When I first heard that Obsidian’s new role-playing game was only 30-40 hours long, I let out a sigh of relief. A very good game that didn’t weigh me down with filler content for the sake of being able to add hours to its playtime? Sign me the hell up. Now that I’ve actually played the game, though, I’ve come to realize that this pragmatic philosophy can be found throughout the experience, in a number of small but brilliant design decisions.
The first thing that I noticed was that, while The Outer Worlds features locking and hacking, unlike most games, it doesn’t bog you down with a silly mini game to do it. If you have a high enough stat, or if you have the right tools, you just press and hold a button for a couple of seconds and voila: you did the thing. That’s it. That’s the whole idea.
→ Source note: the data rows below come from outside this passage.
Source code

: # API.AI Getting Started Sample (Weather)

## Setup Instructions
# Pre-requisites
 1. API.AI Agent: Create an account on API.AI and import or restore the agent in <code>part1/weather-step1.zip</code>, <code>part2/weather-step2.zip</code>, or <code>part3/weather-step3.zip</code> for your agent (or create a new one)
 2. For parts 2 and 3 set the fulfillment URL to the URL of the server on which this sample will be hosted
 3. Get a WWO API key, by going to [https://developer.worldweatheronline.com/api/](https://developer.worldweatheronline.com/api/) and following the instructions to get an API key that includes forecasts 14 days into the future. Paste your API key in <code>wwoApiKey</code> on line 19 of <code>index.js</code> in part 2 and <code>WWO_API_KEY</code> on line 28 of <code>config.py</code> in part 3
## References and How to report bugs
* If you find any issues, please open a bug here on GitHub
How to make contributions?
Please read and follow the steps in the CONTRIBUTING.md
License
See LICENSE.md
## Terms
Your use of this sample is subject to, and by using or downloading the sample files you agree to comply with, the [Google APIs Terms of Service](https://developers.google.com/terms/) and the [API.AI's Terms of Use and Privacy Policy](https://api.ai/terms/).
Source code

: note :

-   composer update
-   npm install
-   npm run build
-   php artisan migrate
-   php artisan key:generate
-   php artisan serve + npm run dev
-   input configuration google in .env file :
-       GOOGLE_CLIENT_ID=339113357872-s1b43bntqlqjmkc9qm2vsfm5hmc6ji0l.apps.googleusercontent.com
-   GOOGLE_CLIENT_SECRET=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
This probably sounds like a tiny detail, but I can’t help but wonder how many hours of my life I’ve wasted doing hacking and lock picking mini games that didn’t add anything to the experience, other than tedium. I enjoyed the brain teasing aspect of discovering the right word in Fallout’s hacking game, for instance, but eventually I just started using one of the many online tools that would outright tell you what the right answer was. After a few hundred times of doing the same thing, anything becomes boring. The Outer Worlds doesn’t even bother. Can your character do it, technically speaking? Great, press the button, let’s get to the interesting part of the game now.
Another thing I love about The Outer Worlds is that it makes inventory management a breeze. You can sort your items by value, which is a godsend. You can also earn a perk early on in the game that allows you to fast travel even while over encumbered, and it’s a feature that, as a character who steals nearly everything, I value deeply. No more spending ages trying to figure out what to carry, what to sell, and what to keep. I don’t really have to think about inventory much at all now. I also enjoy the fact you can just … walk through your companions. No more getting stuck in random places because the AI won’t move! I could cry.
And then there’s the quest log, which breaks down every step of what’s happened thus far, in terms of what you’ve done and who you’ve spoken to. Given the huge number of quests that you’re given almost immediately, I appreciate that the game knows I probably won’t be able to hold all of the information in my head at once.
Instead, The Outer Worlds seems to do everything in its power to remove friction from the experience, instead opting to get me back into the action as quickly and as smoothly as possible. Going back to other games that aren’t as thoughtful about the small things is going to be hard after this.